National Conference on Soft Computing and Its Applications (NCSCA-07), Dec 2007

Data Mining – Semantic Web Mining

Presented by: R.S.Ch.Sridevi,M.B.Sruthi,K.N.V.Bhavani

4thyr B.Tech,

M.V.G.R.Coll.of Engg

Abstract –

This paper gives as an overview of semantic

web mining, semantic web languages and

applications of semantic web. Semantic Web Mining

aims at combining the two fast-developing research

areas Semantic Web and Web Mining. The idea is to

improve, on the one hand, the results of Web Mining

by exploiting the new semantic structures in the

Web; and to make use of Web Mining, on the other

hand, for building up the Semantic Web.

Keywords – Semantic Web, Web Mining, World

Wide Web, Meta data, RDF, Web Development.

I INTRODUCTION

Semantic Web Mining aims at combining the two

areas Semantic Web and Web Mining. This vision

follows our observation that trends converge in both

areas: increasing numbers of researchers work on

improving the results of Web Mining by exploiting (the

new) semantic structures in the Web, and make use of

Web Mining techniques for building the Semantic Web.

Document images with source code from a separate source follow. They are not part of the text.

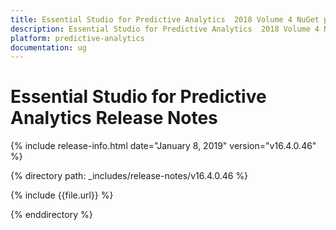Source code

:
 ```yaml
---
title: Essential Studio for Predictive Analytics  2018 Volume 4 NuGet package release  Release Notes  
description: Essential Studio for Predictive Analytics  2018 Volume 4 NuGet package release  Release Notes  
platform: predictive-analytics
documentation: ug
---
```


# Essential Studio for Predictive Analytics  Release Notes  

{% include release-info.html date="January 8, 2019"  version="v16.4.0.46" %} 


{% directory path: _includes/release-notes/v16.4.0.46 %}

{% include {{file.url}} %}

{% enddirectory %}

Last but not least, these techniques can be used for

mining the Semantic Web itself. The wording Semantic

Web Mining emphasizes this spectrum of possible

interaction between both research areas: it can be read

both as Semantic (Web Mining) and as (Semantic Web)

Mining.

In the past few years, there have been many

attempts at “breaking the syntax barrier”1 on the Web. A

number of them rely on the semantic information in text

corpora that is implicitly exploited by statistical

methods. Some methods also analyze the structural

characteristics of data; they profit from standardized

syntax like XML. In this paper, we concentrate on

markup and mining approaches that refer to an explicit

conceptualization of entities in the respective domain.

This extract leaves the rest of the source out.